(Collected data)
....................
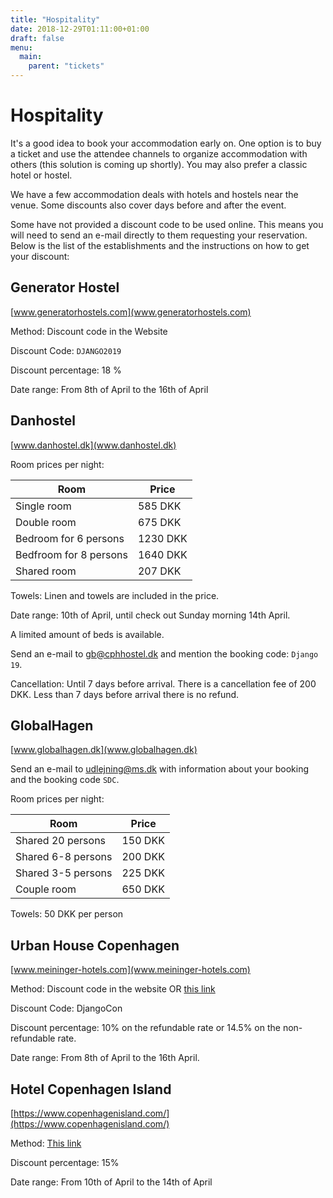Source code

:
 ```yaml
---
title: "Hospitality"
date: 2018-12-29T01:11:00+01:00
draft: false
menu:
  main:
    parent: "tickets"
---
```


# Hospitality

It's a good idea to book your accommodation early on. One option is to buy a ticket and use the attendee channels to organize accommodation with others (this solution is coming up shortly). You may also prefer a classic hotel or hostel.

We have a few accommodation deals with hotels and hostels near the venue. Some discounts also cover days before and after the event.

Some have not provided a discount code to be used online. This means you will need to send an e-mail directly to them requesting your reservation. Below is the list of the establishments and the instructions on how to get your discount:

## Generator Hostel

[www.generatorhostels.com](www.generatorhostels.com)

Method: Discount code in the Website

Discount Code: `DJANGO2019`

Discount percentage: 18 %

Date range: From 8th of April to the 16th of April

## Danhostel

[www.danhostel.dk](www.danhostel.dk)

Room prices per night:

| Room | Price |
| ---- | ----- |
| Single room | 585 DKK |
| Double room | 675 DKK |
| Bedroom for 6 persons | 1230 DKK |
| Bedfroom for 8 persons | 1640 DKK |
| Shared room | 207 DKK |

Towels: Linen and towels are included in the price.

Date range: 10th of April, until check out Sunday morning 14th April.

A limited amount of beds is available.

Send an e-mail to gb@cphhostel.dk and mention the booking code: `Django 19`.

Cancellation: Until 7 days before arrival. There is a cancellation fee of 200 DKK. Less than 7 days before arrival there is no refund.

## GlobalHagen

[www.globalhagen.dk](www.globalhagen.dk)

Send an e-mail to [udlejning@ms.dk](mailto:udlejning@ms.dk) with information about your booking and the booking code `SDC`.

Room prices per night:

| Room | Price |
| ------- | ----- |
| Shared 20 persons | 150 DKK |
| Shared 6-8 persons | 200 DKK |
| Shared 3-5 persons | 225 DKK |
| Couple room | 650 DKK |

Towels: 50 DKK per person

## Urban House Copenhagen

[www.meininger-hotels.com](www.meininger-hotels.com)

Method: Discount code in the website OR [this link](https://www.meininger-hotels.com/en/mews/?mewsEnterpriseId=cc6510a2-e304-414c-9ac2-6453badc9fb0&language=en-EN&mewsStart=2019-04-10&mewsEnd=2019-04-14&mewsVoucherCode=DjangoCon&utm_source=djangocon&utm_medium=referral&utm_content=bookinglink)

Discount Code: DjangoCon

Discount percentage: 10% on the refundable rate or 14.5% on the non-refundable rate.

Date range: From 8th of April to the 16th April.

## Hotel Copenhagen Island

[https://www.copenhagenisland.com/](https://www.copenhagenisland.com/)

Method: [This link](https://www.copenhagenisland.com/arpbe/web/en/login/73297099)

Discount percentage: 15%

Date range: From 10th of April to the 14th of April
....................
## What is being asked
Transcribe the data word for word, with no images.

## Reply to the task
Source code

:
 ```yaml
---
title: "Hospitality"
date: 2018-12-29T01:11:00+01:00
draft: false
menu:
  main:
    parent: "tickets"
---
```


# Hospitality

It's a good idea to book your accommodation early on. One option is to buy a ticket and use the attendee channels to organize accommodation with others (this solution is coming up shortly). You may also prefer a classic hotel or hostel.

We have a few accommodation deals with hotels and hostels near the venue. Some discounts also cover days before and after the event.

Some have not provided a discount code to be used online. This means you will need to send an e-mail directly to them requesting your reservation. Below is the list of the establishments and the instructions on how to get your discount:

## Generator Hostel

[www.generatorhostels.com](www.generatorhostels.com)

Method: Discount code in the Website

Discount Code: `DJANGO2019`

Discount percentage: 18 %

Date range: From 8th of April to the 16th of April

## Danhostel

[www.danhostel.dk](www.danhostel.dk)

Room prices per night:

| Room | Price |
| ---- | ----- |
| Single room | 585 DKK |
| Double room | 675 DKK |
| Bedroom for 6 persons | 1230 DKK |
| Bedfroom for 8 persons | 1640 DKK |
| Shared room | 207 DKK |

Towels: Linen and towels are included in the price.

Date range: 10th of April, until check out Sunday morning 14th April.

A limited amount of beds is available.

Send an e-mail to gb@cphhostel.dk and mention the booking code: `Django 19`.

Cancellation: Until 7 days before arrival. There is a cancellation fee of 200 DKK. Less than 7 days before arrival there is no refund.

## GlobalHagen

[www.globalhagen.dk](www.globalhagen.dk)

Send an e-mail to [udlejning@ms.dk](mailto:udlejning@ms.dk) with information about your booking and the booking code `SDC`.

Room prices per night:

| Room | Price |
| ------- | ----- |
| Shared 20 persons | 150 DKK |
| Shared 6-8 persons | 200 DKK |
| Shared 3-5 persons | 225 DKK |
| Couple room | 650 DKK |

Towels: 50 DKK per person

## Urban House Copenhagen

[www.meininger-hotels.com](www.meininger-hotels.com)

Method: Discount code in the website OR [this link](https://www.meininger-hotels.com/en/mews/?mewsEnterpriseId=cc6510a2-e304-414c-9ac2-6453badc9fb0&language=en-EN&mewsStart=2019-04-10&mewsEnd=2019-04-14&mewsVoucherCode=DjangoCon&utm_source=djangocon&utm_medium=referral&utm_content=bookinglink)

Discount Code: DjangoCon

Discount percentage: 10% on the refundable rate or 14.5% on the non-refundable rate.

Date range: From 8th of April to the 16th April.

## Hotel Copenhagen Island

[https://www.copenhagenisland.com/](https://www.copenhagenisland.com/)

Method: [This link](https://www.copenhagenisland.com/arpbe/web/en/login/73297099)

Discount percentage: 15%

Date range: From 10th of April to the 14th of April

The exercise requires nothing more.